‘I had no money to buy things for the children. I couldn’t afford food, shoes or clothes,’ recalls Sabah Kamal, a widow and mother of five. ‘I used to say to the children, "don’t compare yourself to others."’
Food, education or healthcare
Life is difficult for small scale farmers in Egypt. Many grow traditional crops, such as wheat and corn, which they depend on to survive and as a source of income. Yet without any organised structure and faced with a scarcity of buyers, they are often taken advantage of.
So while farmers watch their already meagre incomes increasingly erode, the day-to-day struggle to provide for their families - whether that’s food, education or healthcare – persists.
Power in a union
With the help of Christian Aid partner The Coptic Evangelical Organisation for Social Services (CEOSS) the lives of small scale farmers, such as Sabah, have improved.
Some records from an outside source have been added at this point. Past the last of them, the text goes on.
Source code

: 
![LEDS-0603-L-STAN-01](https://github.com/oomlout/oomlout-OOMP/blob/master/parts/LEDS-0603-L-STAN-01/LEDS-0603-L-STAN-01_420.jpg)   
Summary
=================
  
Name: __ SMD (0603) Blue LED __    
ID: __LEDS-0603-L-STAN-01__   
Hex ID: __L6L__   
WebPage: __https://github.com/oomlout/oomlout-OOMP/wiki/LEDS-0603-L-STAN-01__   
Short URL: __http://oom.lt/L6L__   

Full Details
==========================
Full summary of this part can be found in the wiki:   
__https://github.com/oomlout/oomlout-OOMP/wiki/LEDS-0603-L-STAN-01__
CEOSS supports farmers and their communities through the formation of farmer organisations - designed to bring farmers together.
Sabah explains: ‘In the past we were exploited. The middlemen used to come and take the crops at a cheap price.
'We unified as farmers, and as a group were able to negotiate a fairer price, a better price.’
At the last count, over 4,100 farmers have seen their incomes increase.
Sabah also received invaluable advice on composting and cultivating crops. She used to throw away organic waste but thanks to guidance from CEOSS she now uses it to make organic fertiliser, which has increased the quality and size of her harvest.
Sabah remarks: ‘The [corn] has improved. It is much bigger, greener and stronger. It tastes better.’
From a position of strength
Thanks to CEOSS, farmer organisations are now recognised by the government and meet with government officials at both national and local level. From this improved position of strength they are now able to negotiate and agree terms for the provision of seeds and equipment, all at a subsidised rate.
For Sabah, providing for her family is much easier now, a fairer price means a better return for her toil. It means food on the table for her children.
Sabah has benefitted in others ways too; she has a renewed confidence from being a part of the organisation.
She says: ‘I’m not afraid anymore. I have to be strong and brave. [CEOSS] helped me so much; with growing crops, farming and with loans – without which I wouldn’t have been able to send my children to school.’